左・すべてパトリックの私物。トップスは、衿に「'44」と年号がスタンプされている、イギリスのアーミーもの。深みあるカーキで、衿だけベージュなのがおしゃれ。ボトムは、同じくUKアーミーのスパッツ。70'Sヴィンテージのシャネルのベルトをしています。
●「TORO」東京都渋谷区神宮前6-19-17 石田ビル4F
 tel.03-3486-8673……

スタイリスト、デザイナーなどファッション関係者から高い評価を受けている古着屋さん「TORO」。

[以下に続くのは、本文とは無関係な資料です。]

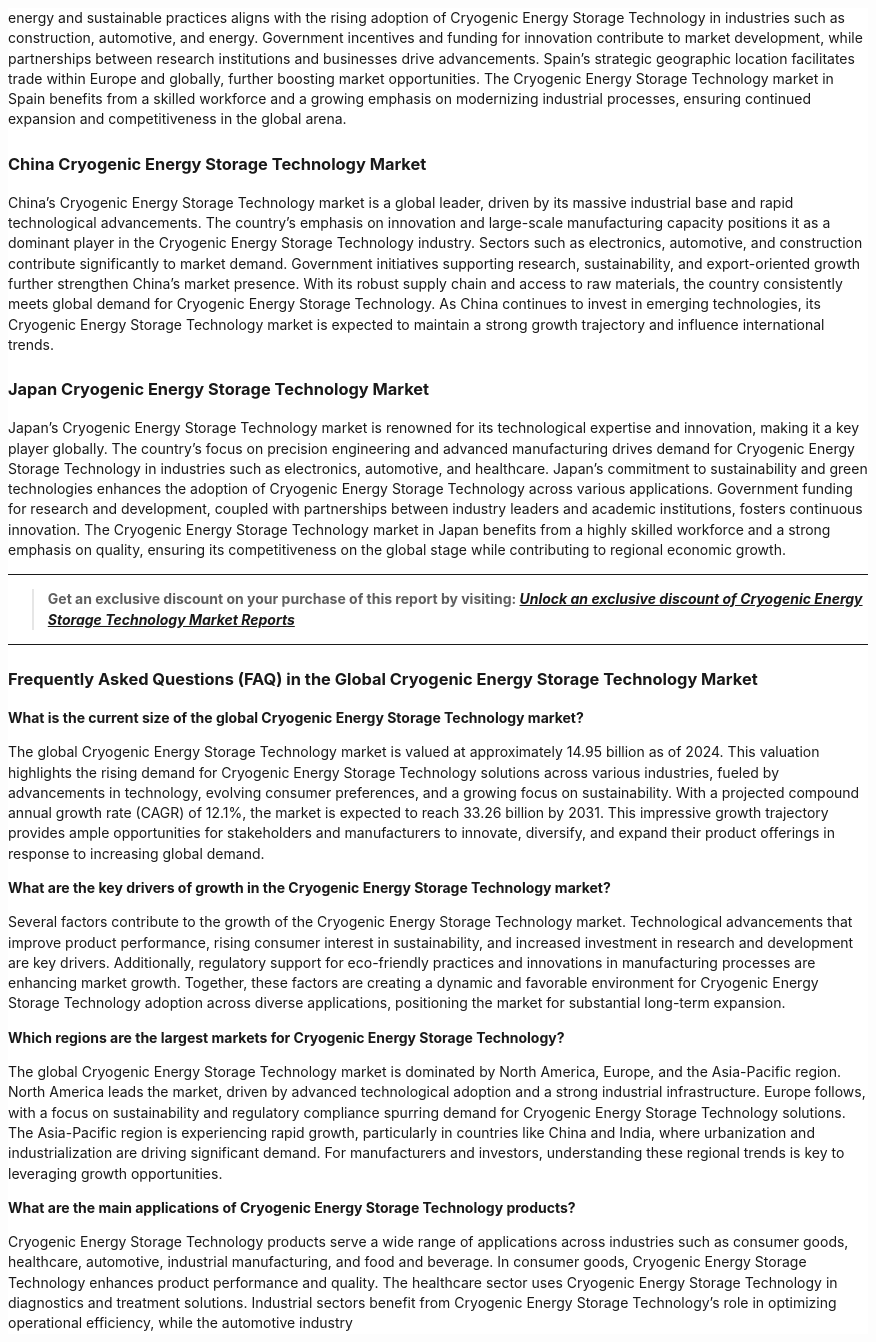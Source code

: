 energy and sustainable practices aligns with the rising adoption of Cryogenic Energy Storage Technology in industries such as construction, automotive, and energy. Government incentives and funding for innovation contribute to market development, while partnerships between research institutions and businesses drive advancements. Spain&rsquo;s strategic geographic location facilitates trade within Europe and globally, further boosting market opportunities. The Cryogenic Energy Storage Technology market in Spain benefits from a skilled workforce and a growing emphasis on modernizing industrial processes, ensuring continued expansion and competitiveness in the global arena.</p><h3>China Cryogenic Energy Storage Technology Market</h3><p>China&rsquo;s Cryogenic Energy Storage Technology market is a global leader, driven by its massive industrial base and rapid technological advancements. The country&rsquo;s emphasis on innovation and large-scale manufacturing capacity positions it as a dominant player in the Cryogenic Energy Storage Technology industry. Sectors such as electronics, automotive, and construction contribute significantly to market demand. Government initiatives supporting research, sustainability, and export-oriented growth further strengthen China&rsquo;s market presence. With its robust supply chain and access to raw materials, the country consistently meets global demand for Cryogenic Energy Storage Technology. As China continues to invest in emerging technologies, its Cryogenic Energy Storage Technology market is expected to maintain a strong growth trajectory and influence international trends.</p><h3>Japan Cryogenic Energy Storage Technology Market</h3><p>Japan&rsquo;s Cryogenic Energy Storage Technology market is renowned for its technological expertise and innovation, making it a key player globally. The country&rsquo;s focus on precision engineering and advanced manufacturing drives demand for Cryogenic Energy Storage Technology in industries such as electronics, automotive, and healthcare. Japan&rsquo;s commitment to sustainability and green technologies enhances the adoption of Cryogenic Energy Storage Technology across various applications. Government funding for research and development, coupled with partnerships between industry leaders and academic institutions, fosters continuous innovation. The Cryogenic Energy Storage Technology market in Japan benefits from a highly skilled workforce and a strong emphasis on quality, ensuring its competitiveness on the global stage while contributing to regional economic growth.</p><hr /><blockquote><p><strong>Get an exclusive discount on your purchase of this report by visiting: <em><a href="://marketresearchpulse.com/ask-for-discount/58555?utm_source=Github&amp;utm_medium=0119">Unlock an exclusive discount of Cryogenic Energy Storage Technology Market Reports</a></em>&nbsp;</strong></p></blockquote><hr /><h3>Frequently Asked Questions (FAQ) in the Global Cryogenic Energy Storage Technology Market</h3><p><strong>What is the current size of the global Cryogenic Energy Storage Technology market?</strong></p><p>The global Cryogenic Energy Storage Technology market is valued at approximately 14.95 billion as of 2024. This valuation highlights the rising demand for Cryogenic Energy Storage Technology solutions across various industries, fueled by advancements in technology, evolving consumer preferences, and a growing focus on sustainability. With a projected compound annual growth rate (CAGR) of 12.1%, the market is expected to reach 33.26 billion by 2031. This impressive growth trajectory provides ample opportunities for stakeholders and manufacturers to innovate, diversify, and expand their product offerings in response to increasing global demand.</p><p><strong>What are the key drivers of growth in the Cryogenic Energy Storage Technology market?</strong></p><p>Several factors contribute to the growth of the Cryogenic Energy Storage Technology market. Technological advancements that improve product performance, rising consumer interest in sustainability, and increased investment in research and development are key drivers. Additionally, regulatory support for eco-friendly practices and innovations in manufacturing processes are enhancing market growth. Together, these factors are creating a dynamic and favorable environment for Cryogenic Energy Storage Technology adoption across diverse applications, positioning the market for substantial long-term expansion.</p><p><strong>Which regions are the largest markets for Cryogenic Energy Storage Technology?</strong></p><p>The global Cryogenic Energy Storage Technology market is dominated by North America, Europe, and the Asia-Pacific region. North America leads the market, driven by advanced technological adoption and a strong industrial infrastructure. Europe follows, with a focus on sustainability and regulatory compliance spurring demand for Cryogenic Energy Storage Technology solutions. The Asia-Pacific region is experiencing rapid growth, particularly in countries like China and India, where urbanization and industrialization are driving significant demand. For manufacturers and investors, understanding these regional trends is key to leveraging growth opportunities.</p><p><strong>What are the main applications of Cryogenic Energy Storage Technology products?</strong></p><p>Cryogenic Energy Storage Technology products serve a wide range of applications across industries such as consumer goods, healthcare, automotive, industrial manufacturing, and food and beverage. In consumer goods, Cryogenic Energy Storage Technology enhances product performance and quality. The healthcare sector uses Cryogenic Energy Storage Technology in diagnostics and treatment solutions. Industrial sectors benefit from Cryogenic Energy Storage Technology&rsquo;s role in optimizing operational efficiency, while the automotive industry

13年前にオープンして以来、一貫してアメリカン・ヴィンテージを扱っています。「TORO」の特徴を一言でいうと、アイテムの幅が広く、その全てがハイ・ファッションであること。70SのミュージャンTから1800年代のエドワ?ディアン調のブラウスまで、「これを選ぶのはさすが」というようなセレクトがほとんど。それらは、店長である山口さんご夫妻の目利きによるもの。「生地のおもしろさ、デザインなど、古着に今の時点でのおもしろさをみつけ、『新しい』ものとしてお店に置いている」と言うだけあり、「TORO」の古着はいつでもファッションを感じる気持ちを刺激してくれます。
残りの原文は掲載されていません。